The hot hand in the closed-end fund marketplace this year are global equity funds. These diversified portfolios own a mix of U.S. and international stocks with the added boost of embedded leverage. Some also employ options or other derivative strategies to generate a portion of the abundant income that is distributed to shareholders.
Some of the biggest and most successful equity CEFs this year include:
- Alpine Global Dynamic Dividend Fund (NYSE:AGD) +18% YTD
- Calamos Global Dynamic Income Fund (NASDAQ:CHW) +22% YTD
- Calamos Global Total Return Fund (NASDAQ:CGO) +20% YTD
- Clough Global Opportunities Fund (NYSEMKT:GLO) +23% YTD
- Eaton Vance Tax-Advantaged Global Dividend Income Fund (NYSE:ETG) +22% YTD
*Performance data year-to-date courtesy of stockcharts.com and includes dividends.
For comparison purposes, the iShares MSCI ACWI ETF (NASDAQ:ACWI) is up 8.59% since the start of 2017. ACWI stands for "all-country world index", which measures a broad swath of the global equity landscape through a traditional market-cap weighted structure.
The out performance of this group has been driven by a host of factors including:
- Strong gains across international markets with an emphasis on emerging economies and European stock market momentum.
- Robust buying activity leading to narrow discounts relative to historical averages across the entire category since the post-election rally began.
- Attractive yields in an asset class that eschews the traditional sensitivity to interest rates that haunts bonds, REITs, and other defensive groups.
Put simply, these funds are in the right place at the right time to benefit from the technical strength of international stock exposure and the sentiment of income investor risk appetites.
One of the stars of this rally has been GLO, which owns a multi-asset mix of securities.
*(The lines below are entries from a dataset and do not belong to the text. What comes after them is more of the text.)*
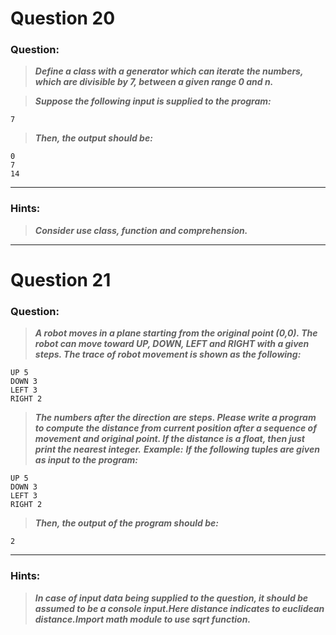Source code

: # Question 20

### **Question:**

> **_Define a class with a generator which can iterate the numbers, which are divisible by 7, between a given range 0 and n._**

> **_Suppose the following input is supplied to the program:_**

```
7
```

> **_Then, the output should be:_**

```
0
7
14
```
---

### Hints:

> **_Consider use class, function and comprehension._**

---

# Question 21

### **Question:**

> **_A robot moves in a plane starting from the original point (0,0). The robot can move toward UP, DOWN, LEFT and RIGHT with a given steps. The trace of robot movement is shown as the following:_**

```
UP 5
DOWN 3
LEFT 3
RIGHT 2
```

> **_The numbers after the direction are steps. Please write a program to compute the distance from current position after a sequence of movement and original point. If the distance is a float, then just print the nearest integer._**
> **_Example:_**
> **_If the following tuples are given as input to the program:_**

```
UP 5
DOWN 3
LEFT 3
RIGHT 2
```

> **_Then, the output of the program should be:_**

```
2
```

---

### Hints:

> **_In case of input data being supplied to the question, it should be assumed to be a console input.Here distance indicates to euclidean distance.Import math module to use sqrt function._**
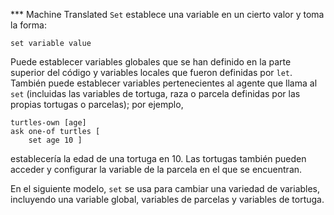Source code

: ﻿*** Machine Translated
 `Set` establece una variable en un cierto valor y toma la forma:

 `set variable value`

 Puede establecer variables globales que se han definido en la parte superior del código y variables locales que fueron definidas por `let`. También puede establecer variables pertenecientes al agente que llama al `set` (incluidas las variables de tortuga, raza o parcela definidas por las propias tortugas o parcelas); por ejemplo, 

```
turtles-own [age] 
ask one-of turtles [ 
	set age 10 ]
```
establecería la edad de una tortuga en 10. Las tortugas también pueden acceder y configurar la variable de la parcela en el que se encuentran.

En el siguiente modelo, `set` se usa para cambiar una variedad de variables, incluyendo una variable global, variables de parcelas y variables de tortuga.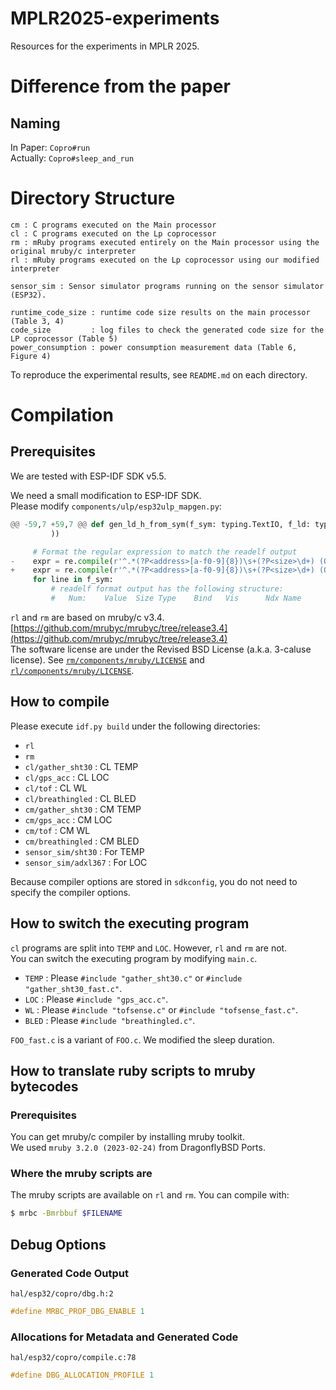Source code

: # MPLR2025-experiments
Resources for the experiments in MPLR 2025.

# Difference from the paper
## Naming
In Paper: `Copro#run`  
Actually: `Copro#sleep_and_run`  

# Directory Structure
```
cm : C programs executed on the Main processor
cl : C programs executed on the Lp coprocessor
rm : mRuby programs executed entirely on the Main processor using the original mruby/c interpreter
rl : mRuby programs executed on the Lp coprocessor using our modified interpreter

sensor_sim : Sensor simulator programs running on the sensor simulator (ESP32).

runtime_code_size : runtime code size results on the main processor (Table 3, 4)
code_size         : log files to check the generated code size for the LP coprocessor (Table 5)
power_consumption : power consumption measurement data (Table 6, Figure 4)
```

To reproduce the experimental results, see `README.md` on each directory.

# Compilation
## Prerequisites
We are tested with ESP-IDF SDK v5.5.

We need a small modification to ESP-IDF SDK.  
Please modify `components/ulp/esp32ulp_mapgen.py`:  
```python
@@ -59,7 +59,7 @@ def gen_ld_h_from_sym(f_sym: typing.TextIO, f_ld: typing.TextIO, f_h: typing.Tex
         ))

     # Format the regular expression to match the readelf output
-    expr = re.compile(r'^.*(?P<address>[a-f0-9]{8})\s+(?P<size>\d+) (OBJECT|NOTYPE)\s+GLOBAL\s+DEFAULT\s+[^ ]+ (?P<name>.*)$')
+    expr = re.compile(r'^.*(?P<address>[a-f0-9]{8})\s+(?P<size>\d+) (OBJECT|NOTYPE|FUNC)\s+GLOBAL\s+DEFAULT\s+[^ ]+ (?P<name>.*)$')
     for line in f_sym:
         # readelf format output has the following structure:
         #   Num:    Value  Size Type    Bind   Vis      Ndx Name
```


`rl` and `rm` are based on mruby/c v3.4.    
[https://github.com/mrubyc/mrubyc/tree/release3.4](https://github.com/mrubyc/mrubyc/tree/release3.4)  
The software license are under the Revised BSD License (a.k.a. 3-caluse license). See [`rm/components/mruby/LICENSE`](rm/components/mruby/LICENSE) and [`rl/components/mruby/LICENSE`](rl/components/mruby/LICENSE).

## How to compile
Please execute `idf.py build` under the following directories:
* `rl`
* `rm`
* `cl/gather_sht30` : CL TEMP
* `cl/gps_acc` : CL LOC
* `cl/tof` : CL WL
* `cl/breathingled` : CL BLED
* `cm/gather_sht30` : CM TEMP
* `cm/gps_acc` : CM LOC
* `cm/tof` : CM WL
* `cm/breathingled` : CM BLED
* `sensor_sim/sht30` : For TEMP
* `sensor_sim/adxl367` : For LOC

Because compiler options are stored in `sdkconfig`, you do not need to specify the compiler options.

## How to switch the executing program
`cl` programs are split into `TEMP` and `LOC`. However, `rl` and `rm` are not.  
You can switch the executing program by modifying `main.c`.  
 * `TEMP` : Please `#include "gather_sht30.c"` or `#include "gather_sht30_fast.c"`.
 * `LOC` : Please `#include "gps_acc.c"`.  
 * `WL` : Please `#include "tofsense.c"` or `#include "tofsense_fast.c"`.  
 * `BLED` : Please `#include "breathingled.c"`.  

`FOO_fast.c` is a variant of `FOO.c`. We modified the sleep duration.

## How to translate ruby scripts to mruby bytecodes
### Prerequisites
You can get mruby/c compiler by installing mruby toolkit.  
We used `mruby 3.2.0 (2023-02-24)` from DragonflyBSD Ports.

### Where the mruby scripts are
The mruby scripts are available on `rl` and `rm`.
You can compile with:  
```sh
$ mrbc -Bmrbbuf $FILENAME
```

## Debug Options
### Generated Code Output
`hal/esp32/copro/dbg.h:2`
```c
#define MRBC_PROF_DBG_ENABLE 1
```

### Allocations for Metadata and Generated Code
`hal/esp32/copro/compile.c:78`
```c
#define DBG_ALLOCATION_PROFILE 1
```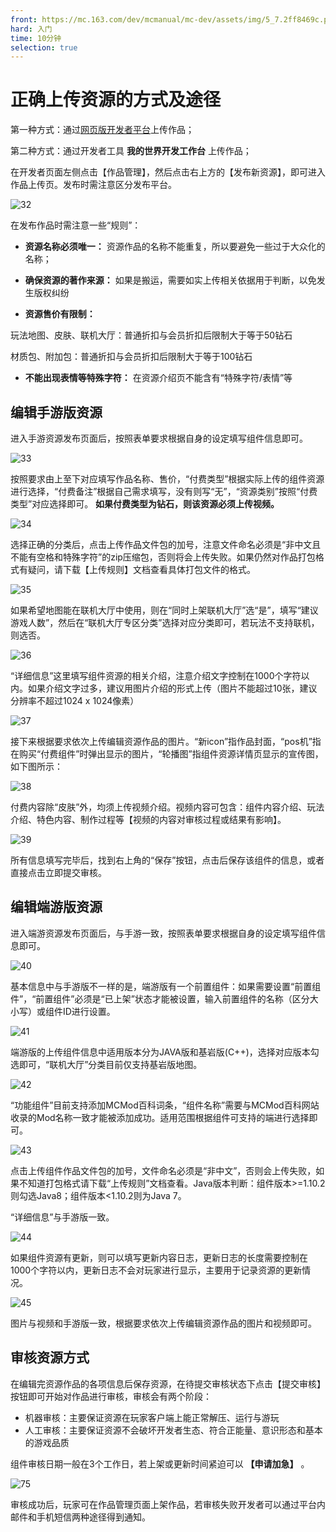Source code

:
 ```yaml
---
front: https://mc.163.com/dev/mcmanual/mc-dev/assets/img/5_7.2ff8469c.png
hard: 入门
time: 10分钟
selection: true
---
```


# 正确上传资源的方式及途径

第一种方式：通过[网页版开发者平台](https://mcdev.webapp.163.com/)上传作品；

第二种方式：通过开发者工具 **我的世界开发工作台** 上传作品；

在开发者页面左侧点击【作品管理】，然后点击右上方的【发布新资源】，即可进入作品上传页。发布时需注意区分发布平台。

![32](./images/5_1.png)

在发布作品时需注意一些“规则”：

-  **资源名称必须唯一：** 资源作品的名称不能重复，所以要避免一些过于大众化的名称；

-  **确保资源的著作来源：** 如果是搬运，需要如实上传相关依据用于判断，以免发生版权纠纷

-  **资源售价有限制：** 

  玩法地图、皮肤、联机大厅：普通折扣与会员折扣后限制大于等于50钻石

  材质包、附加包：普通折扣与会员折扣后限制大于等于100钻石

-  **不能出现表情等特殊字符：** 在资源介绍页不能含有“特殊字符/表情”等

## 编辑手游版资源

进入手游资源发布页面后，按照表单要求根据自身的设定填写组件信息即可。

![33](./images/5_2.png)

按照要求由上至下对应填写作品名称、售价，“付费类型”根据实际上传的组件资源进行选择，“付费备注”根据自己需求填写，没有则写“无”，“资源类别”按照“付费类型”对应选择即可。 **如果付费类型为钻石，则该资源必须上传视频。** 

![34](./images/5_3.png)

选择正确的分类后，点击上传作品文件包的加号，注意文件命名必须是“非中文且不能有空格和特殊字符”的zip压缩包，否则将会上传失败。如果仍然对作品打包格式有疑问，请下载【上传规则】文档查看具体打包文件的格式。

![35](./images/5_4.png)

如果希望地图能在联机大厅中使用，则在“同时上架联机大厅”选“是”，填写“建议游戏人数”，然后在“联机大厅专区分类”选择对应分类即可，若玩法不支持联机，则选否。

![36](./images/5_5.png)

“详细信息”这里填写组件资源的相关介绍，注意介绍文字控制在1000个字符以内。如果介绍文字过多，建议用图片介绍的形式上传（图片不能超过10张，建议分辨率不超过1024 x 1024像素）

![37](./images/5_6.png)

接下来根据要求依次上传编辑资源作品的图片。“新icon”指作品封面，“pos机”指在购买“付费组件”时弹出显示的图片，“轮播图”指组件资源详情页显示的宣传图，如下图所示：

![38](./images/5_7.png)

付费内容除“皮肤”外，均须上传视频介绍。视频内容可包含：组件内容介绍、玩法介绍、特色内容、制作过程等【视频的内容对审核过程或结果有影响】。

![39](./images/5_8.png)

所有信息填写完毕后，找到右上角的“保存”按钮，点击后保存该组件的信息，或者直接点击立即提交审核。

## 编辑端游版资源

进入端游资源发布页面后，与手游一致，按照表单要求根据自身的设定填写组件信息即可。

![40](./images/5_9.png)

基本信息中与手游版不一样的是，端游版有一个前置组件：如果需要设置“前置组件”，“前置组件”必须是“已上架”状态才能被设置，输入前置组件的名称（区分大小写）或组件ID进行设置。

![41](./images/5_10.png)

端游版的上传组件信息中适用版本分为JAVA版和基岩版(C++)，选择对应版本勾选即可，“联机大厅”分类目前仅支持基岩版地图。

![42](./images/5_11.png)

“功能组件”目前支持添加MCMod百科词条，“组件名称”需要与MCMod百科网站收录的Mod名称一致才能被添加成功。适用范围根据组件可支持的端进行选择即可。

![43](./images/5_12.png)

点击上传组件作品文件包的加号，文件命名必须是“非中文”，否则会上传失败，如果不知道打包格式请下载“上传规则”文档查看。Java版本判断：组件版本>=1.10.2则勾选Java8；组件版本<1.10.2则为Java 7。

“详细信息”与手游版一致。

![44](./images/5_13.png)

如果组件资源有更新，则可以填写更新内容日志，更新日志的长度需要控制在1000个字符以内，更新日志不会对玩家进行显示，主要用于记录资源的更新情况。

![45](./images/5_14.png)

图片与视频和手游版一致，根据要求依次上传编辑资源作品的图片和视频即可。

## 审核资源方式

在编辑完资源作品的各项信息后保存资源，在待提交审核状态下点击【提交审核】按钮即可开始对作品进行审核，审核会有两个阶段：

- 机器审核：主要保证资源在玩家客户端上能正常解压、运行与游玩
- 人工审核：主要保证资源不会破坏开发者生态、符合正能量、意识形态和基本的游戏品质

组件审核日期一般在3个工作日，若上架或更新时间紧迫可以 **【申请加急】** 。

![75](./images/5_17.png)

审核成功后，玩家可在作品管理页面上架作品，若审核失败开发者可以通过平台内邮件和手机短信两种途径得到通知。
Most this fund's underlying investments are U.S.-based stock holdings. However, it does contain a healthy mix of foreign exposure as well. The chart below shows how strong the momentum has been with GLO since the November bottom.
While it appears that this fund can do no wrong right now, it's worth noting that much of the recent gains have been the result of discount narrowing as depicted in the chart below. The 52-week low discount of -20% has now been shrunk to a 52-week high of -7.66% at present values.
*Chart courtesy of cefconnect.com
In my opinion, this extreme discount narrowing relative to historical norms makes for a much higher risk entry point for new money at these levels. Furthermore, this same type of price versus net asset value behavior has been exhibited throughout most the global equity CEF category.
It's easy to become enamored with recent gains for those who have been patiently sitting on the sidelines waiting for a pullback to materialize. The temptation is to dip a toe in the water of a top-performing area of the market in the hopes that the recent trend will extend indefinitely. Nevertheless, this type of price chasing can get investors in trouble when they come late to the party with feelings of performance anxiety or greed on the mind.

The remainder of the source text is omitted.